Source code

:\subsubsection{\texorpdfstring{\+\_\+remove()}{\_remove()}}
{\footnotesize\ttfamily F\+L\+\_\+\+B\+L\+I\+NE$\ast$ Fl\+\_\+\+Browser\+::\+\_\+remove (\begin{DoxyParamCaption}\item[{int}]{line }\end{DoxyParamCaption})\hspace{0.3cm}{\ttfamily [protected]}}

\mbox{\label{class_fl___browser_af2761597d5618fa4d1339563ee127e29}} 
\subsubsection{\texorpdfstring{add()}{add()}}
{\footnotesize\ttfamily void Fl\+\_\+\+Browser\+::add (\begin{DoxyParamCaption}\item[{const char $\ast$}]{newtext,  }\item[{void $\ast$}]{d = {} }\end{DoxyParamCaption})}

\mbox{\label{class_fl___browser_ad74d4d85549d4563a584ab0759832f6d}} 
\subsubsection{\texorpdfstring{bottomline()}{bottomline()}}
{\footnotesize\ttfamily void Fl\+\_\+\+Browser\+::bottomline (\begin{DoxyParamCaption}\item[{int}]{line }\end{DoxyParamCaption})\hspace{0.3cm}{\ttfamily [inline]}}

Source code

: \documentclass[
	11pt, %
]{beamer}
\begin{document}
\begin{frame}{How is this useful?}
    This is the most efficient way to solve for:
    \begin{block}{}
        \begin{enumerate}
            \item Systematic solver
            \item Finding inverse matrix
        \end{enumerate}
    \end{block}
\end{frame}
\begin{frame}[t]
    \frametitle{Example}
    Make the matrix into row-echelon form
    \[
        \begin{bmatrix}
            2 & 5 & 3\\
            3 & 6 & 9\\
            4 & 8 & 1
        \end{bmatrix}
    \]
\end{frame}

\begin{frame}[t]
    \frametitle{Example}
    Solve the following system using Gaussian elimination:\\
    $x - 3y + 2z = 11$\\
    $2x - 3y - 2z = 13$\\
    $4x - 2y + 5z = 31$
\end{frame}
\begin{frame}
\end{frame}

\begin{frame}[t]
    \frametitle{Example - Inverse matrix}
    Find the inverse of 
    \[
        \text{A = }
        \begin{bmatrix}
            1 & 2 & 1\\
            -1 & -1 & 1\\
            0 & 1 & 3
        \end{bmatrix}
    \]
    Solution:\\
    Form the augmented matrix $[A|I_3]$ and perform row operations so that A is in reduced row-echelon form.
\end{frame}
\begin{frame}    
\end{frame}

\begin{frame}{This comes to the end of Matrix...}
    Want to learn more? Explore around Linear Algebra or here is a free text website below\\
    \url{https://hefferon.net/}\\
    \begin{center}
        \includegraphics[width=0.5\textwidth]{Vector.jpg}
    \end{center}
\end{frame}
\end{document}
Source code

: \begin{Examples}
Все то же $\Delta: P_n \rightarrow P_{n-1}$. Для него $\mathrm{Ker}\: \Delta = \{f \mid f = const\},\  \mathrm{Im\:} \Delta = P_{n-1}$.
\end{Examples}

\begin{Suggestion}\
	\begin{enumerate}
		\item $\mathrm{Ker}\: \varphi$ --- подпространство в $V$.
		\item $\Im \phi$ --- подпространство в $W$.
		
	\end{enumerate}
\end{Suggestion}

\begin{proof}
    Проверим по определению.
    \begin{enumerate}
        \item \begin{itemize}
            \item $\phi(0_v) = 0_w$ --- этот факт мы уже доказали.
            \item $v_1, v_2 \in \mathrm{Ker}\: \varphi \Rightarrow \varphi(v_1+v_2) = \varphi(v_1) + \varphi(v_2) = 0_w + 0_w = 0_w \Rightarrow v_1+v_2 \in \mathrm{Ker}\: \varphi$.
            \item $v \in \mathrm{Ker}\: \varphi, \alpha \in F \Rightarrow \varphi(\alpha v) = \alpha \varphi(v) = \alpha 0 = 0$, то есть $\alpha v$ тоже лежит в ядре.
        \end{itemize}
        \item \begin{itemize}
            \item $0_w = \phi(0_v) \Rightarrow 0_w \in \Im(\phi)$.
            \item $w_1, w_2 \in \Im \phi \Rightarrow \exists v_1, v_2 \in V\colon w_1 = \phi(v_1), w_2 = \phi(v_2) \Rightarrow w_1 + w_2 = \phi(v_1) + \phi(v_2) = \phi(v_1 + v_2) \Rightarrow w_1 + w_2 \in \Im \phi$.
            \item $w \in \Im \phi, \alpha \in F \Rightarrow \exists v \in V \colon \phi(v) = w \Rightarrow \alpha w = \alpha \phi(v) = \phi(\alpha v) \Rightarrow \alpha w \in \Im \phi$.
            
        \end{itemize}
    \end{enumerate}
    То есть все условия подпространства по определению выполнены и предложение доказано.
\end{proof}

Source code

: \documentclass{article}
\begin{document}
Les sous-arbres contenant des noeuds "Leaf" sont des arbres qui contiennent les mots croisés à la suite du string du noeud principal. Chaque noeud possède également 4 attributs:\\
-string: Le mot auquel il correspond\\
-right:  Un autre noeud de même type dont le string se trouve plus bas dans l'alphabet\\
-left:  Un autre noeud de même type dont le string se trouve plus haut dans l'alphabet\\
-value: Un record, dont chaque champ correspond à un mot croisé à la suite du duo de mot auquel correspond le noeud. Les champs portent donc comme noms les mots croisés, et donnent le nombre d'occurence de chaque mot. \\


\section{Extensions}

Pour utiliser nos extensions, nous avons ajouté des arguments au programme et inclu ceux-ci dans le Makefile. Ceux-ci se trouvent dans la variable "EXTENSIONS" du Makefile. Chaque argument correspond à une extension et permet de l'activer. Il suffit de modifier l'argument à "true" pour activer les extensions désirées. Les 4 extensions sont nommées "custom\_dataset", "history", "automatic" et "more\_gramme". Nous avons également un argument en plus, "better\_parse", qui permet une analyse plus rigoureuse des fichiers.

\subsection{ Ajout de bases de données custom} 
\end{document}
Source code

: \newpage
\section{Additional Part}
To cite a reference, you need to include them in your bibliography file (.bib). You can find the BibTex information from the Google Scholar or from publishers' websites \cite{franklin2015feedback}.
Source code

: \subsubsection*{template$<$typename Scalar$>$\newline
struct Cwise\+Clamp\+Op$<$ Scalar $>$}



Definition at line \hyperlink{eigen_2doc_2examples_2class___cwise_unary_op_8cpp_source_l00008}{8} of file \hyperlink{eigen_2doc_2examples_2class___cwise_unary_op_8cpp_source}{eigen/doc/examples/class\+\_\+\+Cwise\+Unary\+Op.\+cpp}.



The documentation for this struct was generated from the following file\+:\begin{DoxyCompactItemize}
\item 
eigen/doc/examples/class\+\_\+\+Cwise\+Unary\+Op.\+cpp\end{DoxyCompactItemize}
.....
**TASK DETAILS**
The full set of data above must come back exactly as written.

**OUTPUT OF THE TASK**
Source code

:\subsubsection{\texorpdfstring{\+\_\+remove()}{\_remove()}}
{\footnotesize\ttfamily F\+L\+\_\+\+B\+L\+I\+NE$\ast$ Fl\+\_\+\+Browser\+::\+\_\+remove (\begin{DoxyParamCaption}\item[{int}]{line }\end{DoxyParamCaption})\hspace{0.3cm}{\ttfamily [protected]}}

\mbox{\label{class_fl___browser_af2761597d5618fa4d1339563ee127e29}} 
\subsubsection{\texorpdfstring{add()}{add()}}
{\footnotesize\ttfamily void Fl\+\_\+\+Browser\+::add (\begin{DoxyParamCaption}\item[{const char $\ast$}]{newtext,  }\item[{void $\ast$}]{d = {} }\end{DoxyParamCaption})}

\mbox{\label{class_fl___browser_ad74d4d85549d4563a584ab0759832f6d}} 
\subsubsection{\texorpdfstring{bottomline()}{bottomline()}}
{\footnotesize\ttfamily void Fl\+\_\+\+Browser\+::bottomline (\begin{DoxyParamCaption}\item[{int}]{line }\end{DoxyParamCaption})\hspace{0.3cm}{\ttfamily [inline]}}

Source code

: \documentclass[
	11pt, %
]{beamer}
\begin{document}
\begin{frame}{How is this useful?}
    This is the most efficient way to solve for:
    \begin{block}{}
        \begin{enumerate}
            \item Systematic solver
            \item Finding inverse matrix
        \end{enumerate}
    \end{block}
\end{frame}
\begin{frame}[t]
    \frametitle{Example}
    Make the matrix into row-echelon form
    \[
        \begin{bmatrix}
            2 & 5 & 3\\
            3 & 6 & 9\\
            4 & 8 & 1
        \end{bmatrix}
    \]
\end{frame}

\begin{frame}[t]
    \frametitle{Example}
    Solve the following system using Gaussian elimination:\\
    $x - 3y + 2z = 11$\\
    $2x - 3y - 2z = 13$\\
    $4x - 2y + 5z = 31$
\end{frame}
\begin{frame}
\end{frame}

\begin{frame}[t]
    \frametitle{Example - Inverse matrix}
    Find the inverse of 
    \[
        \text{A = }
        \begin{bmatrix}
            1 & 2 & 1\\
            -1 & -1 & 1\\
            0 & 1 & 3
        \end{bmatrix}
    \]
    Solution:\\
    Form the augmented matrix $[A|I_3]$ and perform row operations so that A is in reduced row-echelon form.
\end{frame}
\begin{frame}    
\end{frame}

\begin{frame}{This comes to the end of Matrix...}
    Want to learn more? Explore around Linear Algebra or here is a free text website below\\
    \url{https://hefferon.net/}\\
    \begin{center}
        \includegraphics[width=0.5\textwidth]{Vector.jpg}
    \end{center}
\end{frame}
\end{document}
Source code

: \begin{Examples}
Все то же $\Delta: P_n \rightarrow P_{n-1}$. Для него $\mathrm{Ker}\: \Delta = \{f \mid f = const\},\  \mathrm{Im\:} \Delta = P_{n-1}$.
\end{Examples}

\begin{Suggestion}\
	\begin{enumerate}
		\item $\mathrm{Ker}\: \varphi$ --- подпространство в $V$.
		\item $\Im \phi$ --- подпространство в $W$.
		
	\end{enumerate}
\end{Suggestion}

\begin{proof}
    Проверим по определению.
    \begin{enumerate}
        \item \begin{itemize}
            \item $\phi(0_v) = 0_w$ --- этот факт мы уже доказали.
            \item $v_1, v_2 \in \mathrm{Ker}\: \varphi \Rightarrow \varphi(v_1+v_2) = \varphi(v_1) + \varphi(v_2) = 0_w + 0_w = 0_w \Rightarrow v_1+v_2 \in \mathrm{Ker}\: \varphi$.
            \item $v \in \mathrm{Ker}\: \varphi, \alpha \in F \Rightarrow \varphi(\alpha v) = \alpha \varphi(v) = \alpha 0 = 0$, то есть $\alpha v$ тоже лежит в ядре.
        \end{itemize}
        \item \begin{itemize}
            \item $0_w = \phi(0_v) \Rightarrow 0_w \in \Im(\phi)$.
            \item $w_1, w_2 \in \Im \phi \Rightarrow \exists v_1, v_2 \in V\colon w_1 = \phi(v_1), w_2 = \phi(v_2) \Rightarrow w_1 + w_2 = \phi(v_1) + \phi(v_2) = \phi(v_1 + v_2) \Rightarrow w_1 + w_2 \in \Im \phi$.
            \item $w \in \Im \phi, \alpha \in F \Rightarrow \exists v \in V \colon \phi(v) = w \Rightarrow \alpha w = \alpha \phi(v) = \phi(\alpha v) \Rightarrow \alpha w \in \Im \phi$.
            
        \end{itemize}
    \end{enumerate}
    То есть все условия подпространства по определению выполнены и предложение доказано.
\end{proof}

Source code

: \documentclass{article}
\begin{document}
Les sous-arbres contenant des noeuds "Leaf" sont des arbres qui contiennent les mots croisés à la suite du string du noeud principal. Chaque noeud possède également 4 attributs:\\
-string: Le mot auquel il correspond\\
-right:  Un autre noeud de même type dont le string se trouve plus bas dans l'alphabet\\
-left:  Un autre noeud de même type dont le string se trouve plus haut dans l'alphabet\\
-value: Un record, dont chaque champ correspond à un mot croisé à la suite du duo de mot auquel correspond le noeud. Les champs portent donc comme noms les mots croisés, et donnent le nombre d'occurence de chaque mot. \\


\section{Extensions}

Pour utiliser nos extensions, nous avons ajouté des arguments au programme et inclu ceux-ci dans le Makefile. Ceux-ci se trouvent dans la variable "EXTENSIONS" du Makefile. Chaque argument correspond à une extension et permet de l'activer. Il suffit de modifier l'argument à "true" pour activer les extensions désirées. Les 4 extensions sont nommées "custom\_dataset", "history", "automatic" et "more\_gramme". Nous avons également un argument en plus, "better\_parse", qui permet une analyse plus rigoureuse des fichiers.

\subsection{ Ajout de bases de données custom} 
\end{document}
Source code

: \newpage
\section{Additional Part}
To cite a reference, you need to include them in your bibliography file (.bib). You can find the BibTex information from the Google Scholar or from publishers' websites \cite{franklin2015feedback}.
Source code

: \subsubsection*{template$<$typename Scalar$>$\newline
struct Cwise\+Clamp\+Op$<$ Scalar $>$}



Definition at line \hyperlink{eigen_2doc_2examples_2class___cwise_unary_op_8cpp_source_l00008}{8} of file \hyperlink{eigen_2doc_2examples_2class___cwise_unary_op_8cpp_source}{eigen/doc/examples/class\+\_\+\+Cwise\+Unary\+Op.\+cpp}.



The documentation for this struct was generated from the following file\+:\begin{DoxyCompactItemize}
\item 
eigen/doc/examples/class\+\_\+\+Cwise\+Unary\+Op.\+cpp\end{DoxyCompactItemize}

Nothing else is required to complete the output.